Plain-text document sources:
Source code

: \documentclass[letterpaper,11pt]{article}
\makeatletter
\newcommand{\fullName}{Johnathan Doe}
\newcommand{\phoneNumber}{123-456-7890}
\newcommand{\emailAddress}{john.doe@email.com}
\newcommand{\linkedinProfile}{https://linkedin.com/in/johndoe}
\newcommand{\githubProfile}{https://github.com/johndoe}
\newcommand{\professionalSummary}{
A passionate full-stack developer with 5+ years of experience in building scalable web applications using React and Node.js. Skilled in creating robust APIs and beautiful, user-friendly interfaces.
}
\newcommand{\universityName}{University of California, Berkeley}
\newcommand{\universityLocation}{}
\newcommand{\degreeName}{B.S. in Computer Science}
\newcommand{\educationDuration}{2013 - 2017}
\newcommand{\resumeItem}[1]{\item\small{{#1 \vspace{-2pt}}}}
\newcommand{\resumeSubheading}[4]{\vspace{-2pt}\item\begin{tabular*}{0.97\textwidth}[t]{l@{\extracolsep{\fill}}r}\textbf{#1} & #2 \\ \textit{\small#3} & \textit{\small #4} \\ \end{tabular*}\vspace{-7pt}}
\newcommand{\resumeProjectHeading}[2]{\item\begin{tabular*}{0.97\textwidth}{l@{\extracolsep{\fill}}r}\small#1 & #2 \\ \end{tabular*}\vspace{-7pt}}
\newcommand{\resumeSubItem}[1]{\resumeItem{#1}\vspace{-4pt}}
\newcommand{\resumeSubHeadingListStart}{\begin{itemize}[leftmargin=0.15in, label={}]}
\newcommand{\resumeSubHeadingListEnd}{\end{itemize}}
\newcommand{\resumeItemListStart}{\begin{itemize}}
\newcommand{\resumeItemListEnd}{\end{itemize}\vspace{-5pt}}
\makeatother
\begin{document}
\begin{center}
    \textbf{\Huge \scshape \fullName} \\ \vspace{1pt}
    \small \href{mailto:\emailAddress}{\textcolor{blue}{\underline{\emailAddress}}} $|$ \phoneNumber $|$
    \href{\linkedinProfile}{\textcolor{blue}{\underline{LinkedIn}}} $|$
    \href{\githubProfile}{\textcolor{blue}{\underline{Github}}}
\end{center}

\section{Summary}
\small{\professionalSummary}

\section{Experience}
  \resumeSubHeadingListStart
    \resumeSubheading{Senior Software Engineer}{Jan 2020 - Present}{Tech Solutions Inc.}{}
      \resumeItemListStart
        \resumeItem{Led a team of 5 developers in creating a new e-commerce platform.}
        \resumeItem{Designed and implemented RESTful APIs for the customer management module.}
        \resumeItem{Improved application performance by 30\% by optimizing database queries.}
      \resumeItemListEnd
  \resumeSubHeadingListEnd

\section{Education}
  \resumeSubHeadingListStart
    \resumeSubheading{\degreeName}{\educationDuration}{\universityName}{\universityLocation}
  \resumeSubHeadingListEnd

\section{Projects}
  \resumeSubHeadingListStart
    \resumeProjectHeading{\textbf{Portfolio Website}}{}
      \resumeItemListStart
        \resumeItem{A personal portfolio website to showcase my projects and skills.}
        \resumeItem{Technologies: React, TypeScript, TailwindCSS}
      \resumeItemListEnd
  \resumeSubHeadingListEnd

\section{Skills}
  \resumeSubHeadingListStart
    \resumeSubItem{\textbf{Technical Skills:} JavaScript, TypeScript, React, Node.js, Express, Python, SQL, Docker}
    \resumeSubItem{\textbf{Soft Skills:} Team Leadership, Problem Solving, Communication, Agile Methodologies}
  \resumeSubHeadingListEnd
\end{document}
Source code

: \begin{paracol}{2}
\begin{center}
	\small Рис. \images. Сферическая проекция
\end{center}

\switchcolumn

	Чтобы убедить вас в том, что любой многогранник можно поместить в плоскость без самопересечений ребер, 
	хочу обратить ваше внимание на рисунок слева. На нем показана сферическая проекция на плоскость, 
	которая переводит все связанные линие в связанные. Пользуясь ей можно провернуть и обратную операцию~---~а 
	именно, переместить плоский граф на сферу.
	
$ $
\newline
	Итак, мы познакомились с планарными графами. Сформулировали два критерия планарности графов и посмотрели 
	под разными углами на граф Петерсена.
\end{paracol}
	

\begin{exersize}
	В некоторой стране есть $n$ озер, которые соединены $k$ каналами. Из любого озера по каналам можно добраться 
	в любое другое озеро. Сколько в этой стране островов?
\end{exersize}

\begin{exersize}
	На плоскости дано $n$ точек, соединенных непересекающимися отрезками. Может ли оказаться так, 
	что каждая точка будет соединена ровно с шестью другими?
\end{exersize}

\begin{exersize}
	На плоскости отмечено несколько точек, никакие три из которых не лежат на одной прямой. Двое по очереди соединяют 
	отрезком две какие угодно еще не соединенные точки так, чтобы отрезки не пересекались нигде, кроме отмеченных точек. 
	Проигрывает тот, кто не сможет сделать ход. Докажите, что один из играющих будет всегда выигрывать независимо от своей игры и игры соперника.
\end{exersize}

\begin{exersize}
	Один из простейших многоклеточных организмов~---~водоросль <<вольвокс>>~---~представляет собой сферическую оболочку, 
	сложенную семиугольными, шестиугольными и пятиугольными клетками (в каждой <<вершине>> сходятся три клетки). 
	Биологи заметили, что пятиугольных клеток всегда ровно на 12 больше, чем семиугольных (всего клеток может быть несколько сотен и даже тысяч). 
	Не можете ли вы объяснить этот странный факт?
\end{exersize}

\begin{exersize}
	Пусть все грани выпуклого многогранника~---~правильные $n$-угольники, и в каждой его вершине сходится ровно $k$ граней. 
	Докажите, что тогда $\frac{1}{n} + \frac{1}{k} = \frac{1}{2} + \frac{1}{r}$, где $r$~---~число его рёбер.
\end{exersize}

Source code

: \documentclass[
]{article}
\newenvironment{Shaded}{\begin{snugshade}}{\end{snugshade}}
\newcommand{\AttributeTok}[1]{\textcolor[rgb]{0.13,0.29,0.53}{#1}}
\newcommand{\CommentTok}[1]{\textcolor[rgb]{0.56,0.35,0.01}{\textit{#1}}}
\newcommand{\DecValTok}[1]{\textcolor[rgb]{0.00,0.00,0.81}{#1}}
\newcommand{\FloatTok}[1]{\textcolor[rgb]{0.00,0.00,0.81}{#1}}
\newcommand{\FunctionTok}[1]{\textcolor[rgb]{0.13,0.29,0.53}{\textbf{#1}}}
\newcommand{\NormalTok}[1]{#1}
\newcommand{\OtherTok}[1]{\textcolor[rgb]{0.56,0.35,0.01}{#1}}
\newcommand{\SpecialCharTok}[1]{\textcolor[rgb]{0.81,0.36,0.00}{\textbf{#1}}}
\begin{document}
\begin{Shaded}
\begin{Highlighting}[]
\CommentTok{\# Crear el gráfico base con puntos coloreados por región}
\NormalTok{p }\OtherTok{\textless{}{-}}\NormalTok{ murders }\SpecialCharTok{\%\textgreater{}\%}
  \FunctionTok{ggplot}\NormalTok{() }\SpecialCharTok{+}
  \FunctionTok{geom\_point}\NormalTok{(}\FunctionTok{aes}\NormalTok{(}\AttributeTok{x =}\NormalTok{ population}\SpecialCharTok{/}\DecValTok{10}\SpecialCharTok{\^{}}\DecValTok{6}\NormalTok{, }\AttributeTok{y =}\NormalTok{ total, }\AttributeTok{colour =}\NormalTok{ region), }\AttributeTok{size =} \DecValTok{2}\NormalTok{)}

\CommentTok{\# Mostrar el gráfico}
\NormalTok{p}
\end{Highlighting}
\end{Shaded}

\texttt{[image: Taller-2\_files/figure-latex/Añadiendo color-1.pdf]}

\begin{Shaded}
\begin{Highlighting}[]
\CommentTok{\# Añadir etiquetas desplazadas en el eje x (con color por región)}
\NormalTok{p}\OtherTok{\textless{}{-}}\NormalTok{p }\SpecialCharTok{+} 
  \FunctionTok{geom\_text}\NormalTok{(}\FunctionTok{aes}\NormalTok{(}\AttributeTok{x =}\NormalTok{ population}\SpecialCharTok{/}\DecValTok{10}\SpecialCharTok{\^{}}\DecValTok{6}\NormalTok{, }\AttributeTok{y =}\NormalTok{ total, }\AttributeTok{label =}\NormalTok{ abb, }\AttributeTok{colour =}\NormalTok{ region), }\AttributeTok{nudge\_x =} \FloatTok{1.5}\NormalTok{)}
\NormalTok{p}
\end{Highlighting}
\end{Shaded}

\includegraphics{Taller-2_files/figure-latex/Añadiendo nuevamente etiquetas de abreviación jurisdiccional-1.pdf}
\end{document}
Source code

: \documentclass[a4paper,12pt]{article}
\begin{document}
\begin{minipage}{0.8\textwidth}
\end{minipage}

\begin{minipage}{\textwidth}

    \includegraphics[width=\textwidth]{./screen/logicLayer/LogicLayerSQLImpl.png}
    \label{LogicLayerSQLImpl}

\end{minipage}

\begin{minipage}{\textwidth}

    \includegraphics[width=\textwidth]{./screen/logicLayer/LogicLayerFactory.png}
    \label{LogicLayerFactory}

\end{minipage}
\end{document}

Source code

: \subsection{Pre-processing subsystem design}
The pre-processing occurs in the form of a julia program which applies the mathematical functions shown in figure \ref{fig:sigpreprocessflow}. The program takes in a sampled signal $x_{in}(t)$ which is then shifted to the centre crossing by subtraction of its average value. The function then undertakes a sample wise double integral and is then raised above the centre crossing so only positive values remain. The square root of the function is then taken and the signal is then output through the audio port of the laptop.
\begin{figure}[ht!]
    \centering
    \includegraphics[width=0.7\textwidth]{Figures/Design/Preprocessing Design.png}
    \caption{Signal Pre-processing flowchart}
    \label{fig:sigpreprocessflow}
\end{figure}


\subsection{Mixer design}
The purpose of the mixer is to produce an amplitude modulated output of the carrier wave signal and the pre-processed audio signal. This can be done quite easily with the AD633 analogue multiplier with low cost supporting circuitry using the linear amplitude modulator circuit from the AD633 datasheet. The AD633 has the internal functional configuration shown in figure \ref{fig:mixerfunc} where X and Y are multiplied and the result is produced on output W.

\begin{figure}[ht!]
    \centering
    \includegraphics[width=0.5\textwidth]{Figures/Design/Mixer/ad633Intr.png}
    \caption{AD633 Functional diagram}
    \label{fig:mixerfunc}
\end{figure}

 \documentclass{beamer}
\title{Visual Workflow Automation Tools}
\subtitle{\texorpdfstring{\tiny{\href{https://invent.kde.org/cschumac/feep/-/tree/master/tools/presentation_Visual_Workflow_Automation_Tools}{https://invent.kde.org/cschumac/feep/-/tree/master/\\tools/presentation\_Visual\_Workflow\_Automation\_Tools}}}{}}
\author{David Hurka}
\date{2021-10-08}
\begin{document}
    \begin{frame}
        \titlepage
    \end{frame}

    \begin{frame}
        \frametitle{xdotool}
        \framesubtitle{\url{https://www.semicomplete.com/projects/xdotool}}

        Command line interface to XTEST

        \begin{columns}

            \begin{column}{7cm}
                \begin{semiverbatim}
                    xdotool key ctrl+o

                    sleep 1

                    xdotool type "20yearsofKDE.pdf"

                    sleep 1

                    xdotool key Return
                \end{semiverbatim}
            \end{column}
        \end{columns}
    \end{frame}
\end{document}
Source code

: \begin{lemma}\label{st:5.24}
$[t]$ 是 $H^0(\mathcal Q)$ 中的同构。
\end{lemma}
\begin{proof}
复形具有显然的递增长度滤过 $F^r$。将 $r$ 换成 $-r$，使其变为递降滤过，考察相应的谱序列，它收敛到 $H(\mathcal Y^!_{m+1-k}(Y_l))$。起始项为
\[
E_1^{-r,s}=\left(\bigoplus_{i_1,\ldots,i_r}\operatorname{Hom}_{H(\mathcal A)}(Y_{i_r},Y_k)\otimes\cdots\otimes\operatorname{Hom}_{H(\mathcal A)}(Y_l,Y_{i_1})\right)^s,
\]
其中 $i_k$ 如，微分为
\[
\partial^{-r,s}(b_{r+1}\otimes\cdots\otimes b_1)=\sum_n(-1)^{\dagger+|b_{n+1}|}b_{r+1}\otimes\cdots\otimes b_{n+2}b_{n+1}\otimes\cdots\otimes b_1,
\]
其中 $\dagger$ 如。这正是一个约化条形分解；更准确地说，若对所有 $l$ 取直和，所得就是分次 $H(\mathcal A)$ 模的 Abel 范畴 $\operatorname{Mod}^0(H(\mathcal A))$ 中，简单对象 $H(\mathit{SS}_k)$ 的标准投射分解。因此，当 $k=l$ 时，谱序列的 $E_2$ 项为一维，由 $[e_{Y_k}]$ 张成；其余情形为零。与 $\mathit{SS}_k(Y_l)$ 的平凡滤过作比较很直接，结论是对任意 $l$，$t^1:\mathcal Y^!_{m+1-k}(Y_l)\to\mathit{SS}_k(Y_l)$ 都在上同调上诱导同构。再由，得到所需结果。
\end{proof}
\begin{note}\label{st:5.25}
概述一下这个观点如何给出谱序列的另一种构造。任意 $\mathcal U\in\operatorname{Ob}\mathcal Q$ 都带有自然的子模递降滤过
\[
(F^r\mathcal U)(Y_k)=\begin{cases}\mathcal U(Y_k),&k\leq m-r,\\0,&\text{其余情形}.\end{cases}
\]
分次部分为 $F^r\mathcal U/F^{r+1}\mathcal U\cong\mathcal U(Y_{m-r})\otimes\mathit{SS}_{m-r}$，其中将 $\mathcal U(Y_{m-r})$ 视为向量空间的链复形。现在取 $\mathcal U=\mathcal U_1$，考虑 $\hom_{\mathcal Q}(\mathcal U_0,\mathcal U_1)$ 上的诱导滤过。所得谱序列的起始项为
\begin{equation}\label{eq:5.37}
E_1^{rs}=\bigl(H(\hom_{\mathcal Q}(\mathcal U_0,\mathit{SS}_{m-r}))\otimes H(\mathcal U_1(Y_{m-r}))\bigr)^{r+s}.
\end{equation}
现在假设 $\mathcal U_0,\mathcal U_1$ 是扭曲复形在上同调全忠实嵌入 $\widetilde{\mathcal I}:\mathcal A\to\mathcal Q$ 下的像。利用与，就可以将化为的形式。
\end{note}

WHAT TO WORK ON:
The expected answer is an exact copy of the lines above, beginning at the line with "Один из простейших" and ending at the line with "сложенную семиугольными, шестиугольными", with both ends in.

EXPECTED ANSWER:
	Один из простейших многоклеточных организмов~---~водоросль <<вольвокс>>~---~представляет собой сферическую оболочку, 
	сложенную семиугольными, шестиугольными и пятиугольными клетками (в каждой <<вершине>> сходятся три клетки). 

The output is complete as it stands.